Introducing gymnasiums and other leisure activities has been a positive move, as has setting up a social calendar based around public holidays.
Another of the CRRMH’s initiatives has been to develop posters encouraging mine workers to be concerned with their own wellbeing and learn there is help available.
A competition to invent a slogan for these posters was hosted by musician and songwriter John Schumann, who started the company Strategic Communications.
Schumann, an old friend and colleague of Bowers, is probably best known for singing I Was Only 19, an ode about a Vietnam veteran suffering from post traumatic stress disorder.
“I am not an expert in mental health at all, [but] I have learned a lot about it,” Schumann said.
“I seem to have the capacity to go in and talk to blokes and talk to them about what’s happening in the army, and tell them stories about post traumatic stress disorder and get them to understand it.”
Although PTSD was not as prevalent in the mining sector, Schumann said a lot of other mental health conditions on minesites were quite similar, such as depression, anxiety, obsessive compulsive disorder and phobias.

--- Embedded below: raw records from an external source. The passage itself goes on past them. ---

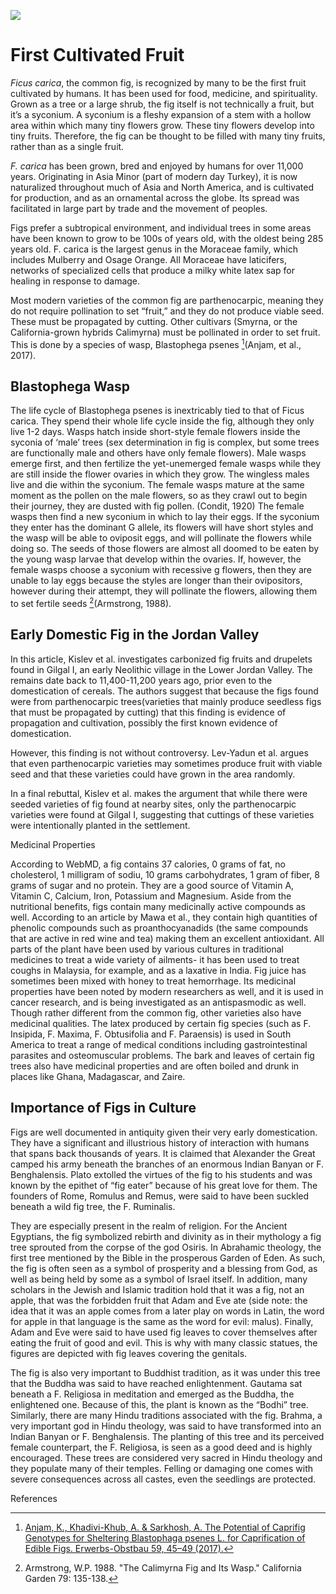 <a href="https://juncture-digital.org"><img src="https://juncture-digital.org/images/ve-button.png"></a>

<param ve-config 
       title="FIGS"
       author="Elise Boisvert, Emma Van Metre, Alejandra Gonzalez, JSTOR Labs team"
       banner="https://i2.wp.com/www.themarginalian.org/wp-content/uploads/2020/01/elizabethblackwell_curiousherbal_fig.jpg?w=1366&ssl=1" 
       layout="vertical">

<!-- Entities discussed throughout the essay are typically defined before the essay text and
     are thus available in all text.  Entity identifiers (QIDs) can be found in either
     Wikipedia or Wikidata (https://www.wikidata.org)> -->
<param ve-entity eid="Q185372"> <!-- Girl with a Pearl Earring painting -->
<param ve-entity eid="Q41264"> <!-- Johannes Vermeer -->
<param ve-entity eid="Q221092"> <!-- Mauritshuis -->
<param ve-entity eid="Q36600"> <!-- The Hague -->

# First Cultivated Fruit
_Ficus carica_, the common fig, is recognized by many to be the first fruit cultivated by humans. It has been used for food, medicine, and spirituality. Grown as a tree or a large shrub, the fig itself is not technically a fruit, but it’s a syconium. A syconium is a fleshy expansion of a stem with a hollow area within which many tiny flowers grow. These tiny flowers develop into tiny fruits. Therefore, the fig can be thought to be filled with many tiny fruits, rather than as a single fruit. 
 
<param ve-image 
       url="https://radeecalcommunications.files.wordpress.com/2017/08/fig3.jpg">

_F. carica_ has been grown, bred and enjoyed by humans for over 11,000 years. Originating in Asia Minor (part of modern day Turkey), it is now naturalized throughout much of Asia and North America, and is cultivated for production, and as an ornamental across the globe. Its spread was facilitated in large part by trade and the movement of peoples. 

 <param ve-image 
       url="https://www.atlasbig.com/images/World-Figs-Production-Map.png">
    

Figs prefer a subtropical environment, and individual trees in some areas have been known to grow to be 100s of years old, with the oldest being 285 years old. F. carica is the largest genus in the Moraceae family, which includes Mulberry and Osage Orange. All Moraceae have laticifers, networks of specialized cells that produce a milky white latex sap for healing in response to damage.

<param ve-image 
       url="https://kalliergeia.com/wp-content/uploads/2018/03/14.-Ficus-carica-Kommi.jpg">

Most modern varieties of the common fig are parthenocarpic, meaning they do not require pollination to set “fruit,” and they do not produce viable seed. These must be propagated by cutting. Other cultivars (Smyrna, or the California-grown hybrids Calimyrna) must be pollinated in order to set fruit. This is done by a species of wasp, Blastophega psenes [^1](Anjam, et al., 2017). 

<param ve-image 
       url="https://alchetron.com/cdn/blastophaga-psenes-c5620701-61e1-4916-9f7c-1cfb0512c54-resize-750.jpeg">

## Blastophega Wasp

The life cycle of Blastophega psenes is inextricably tied to that of Ficus carica. They spend their whole life cycle inside the fig, although they only live 1-2 days. Wasps hatch inside short-style female flowers inside the syconia of ‘male’ trees (sex determination in fig is complex, but some trees are functionally male and others have only female flowers). Male wasps emerge first, and then fertilize the yet-unemerged female wasps while they are still inside the flower ovaries in which they grow. The wingless males live and die within the syconium. The female wasps mature at the same moment as the pollen on the male flowers, so as they crawl out to begin their journey, they are dusted with fig pollen. (Condit, 1920) The female wasps then find a new syconium in which to lay their eggs. If the syconium they enter has the dominant G allele, its flowers will have short styles and the wasp will be able to oviposit eggs, and will pollinate the flowers while doing so. The seeds of those flowers are almost all doomed to be eaten by the young wasp larvae that develop within the ovaries. If, however, the female wasps choose a syconium with recessive g flowers, then they are unable to lay eggs because the styles are longer than their ovipositors, however during their attempt, they will pollinate the flowers, allowing them to set fertile seeds [^2](Armstrong, 1988).
<param ve-image 
       label="Fig Wasps" 
       description="Life cycle of a fig wasp" 
       url="https://www.britannica.com/animal/fig-wasp">

## Early Domestic Fig in the Jordan Valley 

In this article, Kislev et al. investigates carbonized fig fruits and drupelets found in Gilgal I, an early Neolithic village in the Lower Jordan Valley. The remains date back to 11,400-11,200 years ago, prior even to the domestication of cereals. The authors suggest that because the figs found were from parthenocarpic trees(varieties that mainly produce seedless figs that must be propagated by cutting) that this finding is evidence of propagation and cultivation, possibly the first known evidence of domestication. 

<param ve-image 
       label="Carbonized fig fruit (Ficus carica var. domestica) from Gilgal I, broken lengthwise."
       decription="Orifice (A) surrounded by scales (B). The fruit skin (C) covers the thin fruitflesh (D) and its inner part (E), which includes the empty drupelets (F). Scale bar, 5 mm. [Panoramic scanning electron microscope micrographs by Y. Langsam]"
       url="https://www-science-org.proxy.library.cornell.edu/cms/10.1126/science.1125910/asset/80b41b9b-b5d2-44d8-af34-517175674c00/assets/graphic/312_1372_f1.jpeg"
       
However, this finding is not without controversy. Lev-Yadun et al. argues that even parthenocarpic varieties may sometimes produce fruit with viable seed and that these varieties could have grown in the area randomly.

<param ve-image
        label="Further carbonized fig remains found at Gilgal I, photograph courtesy of Jonathan Reif"
        url="https://media.npr.org/programs/morning/features/2006/jun/figs/three_figs200-35c0bfae287a209855681e8d3b5a3dd5d9282217-s600-c85.webp"


In a final rebuttal, Kislev et al. makes the argument that while there were seeded varieties of fig found at nearby sites, only the parthenocarpic varieties were found at Gilgal I, suggesting that cuttings of these varieties were intentionally planted in the settlement.

<param ve-image 
       label="An ancient fig (left) prepared to be analyzed under the microscope. To its right are an Iranian and Turkish variety respectively, photograph courtesy of Jonathan Reif"
       url="https://media-cldnry.s-nbcnews.com/image/upload/t_fit-1240w,f_auto,q_auto:best/msnbc/Components/Photos/060601/figs.jpg"


## Medicinal Properties

According to WebMD, a fig contains 37 calories, 0 grams of fat, no cholesterol, 1 milligram of sodiu, 10 grams carbohydrates, 1 gram of fiber, 8 grams of sugar and no protein. They are a good source of Vitamin A, Vitamin C, Calcium, Iron, Potassium and Magnesium. 
Aside from the nutritional benefits, figs contain many medicinally active compounds as well. According to an article by Mawa et al., they contain high quantities of phenolic compounds such as proanthocyanadids (the same compounds that are active in red wine and tea) making them an excellent antioxidant. All parts of the plant have been used by various cultures in traditional medicines to treat a wide variety of ailments- it has been used to treat coughs in Malaysia, for example, and as a laxative in India. Fig juice has sometimes been mixed with honey to treat hemorrhage. Its medicinal properties have been noted by modern researchers as well, and it is used in cancer research, and is being investigated as an antispasmodic as well. 
Though rather different from the common fig, other varieties also have medicinal qualities. The latex produced by certain fig species (such as F. Insipida, F. Maxima, F. Obtusifolia and F. Paraensis) is used in South America to treat a range of medical conditions including gastrointestinal parasites and osteomuscular problems. The bark and leaves of certain fig trees also have medicinal properties and are often boiled and drunk in places like Ghana, Madagascar, and Zaire. 
       
## Importance of Figs in Culture 
       
Figs are well documented in antiquity given their very early domestication. They have a significant and illustrious history of interaction with humans that spans back thousands of years. It is claimed that Alexander the Great camped his army beneath the branches of an enormous Indian Banyan or F. Benghalensis. Plato extolled the virtues of the fig to his students and was known by the epithet of “fig eater”  because of his great love for them. The founders of Rome, Romulus and Remus, were said to have been suckled beneath a wild fig tree, the F. Ruminalis.

<param ve-image 
       label="Kalamata String Figs. In ancient times, figs would often be strung together in a similar manner to this to aid with portability "
       url="https://www2.palomar.edu/users/warmstrong/images2/figstring1b.jpg"
       
They are especially present in the realm of religion. For the Ancient Egyptians, the fig symbolized rebirth and divinity as in their mythology a fig tree sprouted from the corpse of the god Osiris. In Abrahamic theology, the first tree mentioned by the Bible in the prosperous Garden of Eden. As such, the fig is often seen as a symbol of prosperity and a blessing from God, as well as being held by some as a symbol of Israel itself. In addition, many scholars in the Jewish and Islamic tradition hold that it was a fig, not an apple, that was the forbidden fruit that Adam and Eve ate (side note: the idea that it was an apple comes from a later play on words in Latin, the word for apple in that language is the same as the word for evil: malus). Finally, Adam and Eve were said to have used fig leaves to cover themselves after eating the fruit of good and evil. This is why with many classic statues, the figures are depicted with fig leaves covering the genitals.
       
The fig is also very important to Buddhist tradition, as it was under this tree that the Buddha was said to have reached enlightenment. Gautama sat beneath a F. Religiosa in meditation and emerged as the Buddha, the enlightened one. Because of this, the plant is known as the “Bodhi” tree. Similarly, there are many Hindu traditions associated with the fig. Brahma, a very important god in Hindu theology, was said to have transformed into an Indian Banyan or F. Benghalensis. The planting of this tree and its perceived female counterpart, the F. Religiosa, is seen as a good deed and is highly encouraged. These trees are considered very sacred in Hindu theology and they populate many of their temples. Felling or damaging one comes with severe consequences across all castes, even the seedlings are protected. 

<param ve-image 
       label="A fresh F. Religiosa leaf next to a dried counterpart. A traditional scene has been painted onto the leaf, highlighting its cultural significance"
       url="https://www2.palomar.edu/users/warmstrong/images2/ficrelig2b.jpg"

# References

[^1]: [Anjam, K., Khadivi-Khub, A. & Sarkhosh, A. The Potential of Caprifig Genotypes for Sheltering Blastophaga psenes L. for Caprification of Edible Figs. Erwerbs-Obstbau 59, 45–49 (2017).](https://doi.org/10.1007/s10341-016-0296-4)
[^2]: Armstrong, W.P. 1988. "The Calimyrna Fig and Its Wasp." California Garden 79: 135-138.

“I think the similarities between the army and people who work in rural and remote areas, particularly on mining sites, are quite similar. It’s a blokey culture and very masculine,” he said.
A DVD Schumann uses for army audiences was shown at the forum and gave attendees an alternative idea of how to get the message across.
“The concept of getting on a plane in a fluoro shirt and flying three and a half hours to the middle of nowhere, to get there and work 10, 14 days, two weeks, three weeks, working 12 hours a day, so you sleep, eat, work, sleep, eat, work – that’s not the way that finely tuned, emotionally fragile human
beings are designed to work,” Schumann said.
“There is an emotional fragility about us all. These sites are not really conducive to the sorts of emotional and physical beings we are, but we do it.”
Schumann has performed on mine sites and said the male-dominated industry often regarded mental health issues as stigmatised, unmanly and blokes just did not talk about it.
“I think all of these things contribute to an environment that needs to be looked at,” he said.
“I’d like to see senior people in mining and resource organisations stop and have a good hard look at their organisations and themselves and see if they are actually addressing what is a very significant issue on the landscape. I would like organisations to take mental health and weave it directly into the fabric of their OHS policies and practices.”
Organisations can hold conversations with the CRRMH about how they can put together sustainable mental health strategies.
“Get a consultant in from the centre,” Schumann said. “There is a process the centre has [where they] start to develop some concrete understanding and communication.”
Many companies have Employment Assistance Programs. However, as shifts in attitudes towards mental health in the mining industry start to occur, an active agenda is needed.
Strategies for dealing with remote and rural workers who normally shy away from communicating their negative feelings are being encouraged so those miners will open up and talk about issues before they become a problem.
The light is shining in a direction that could bring many out of the darkness.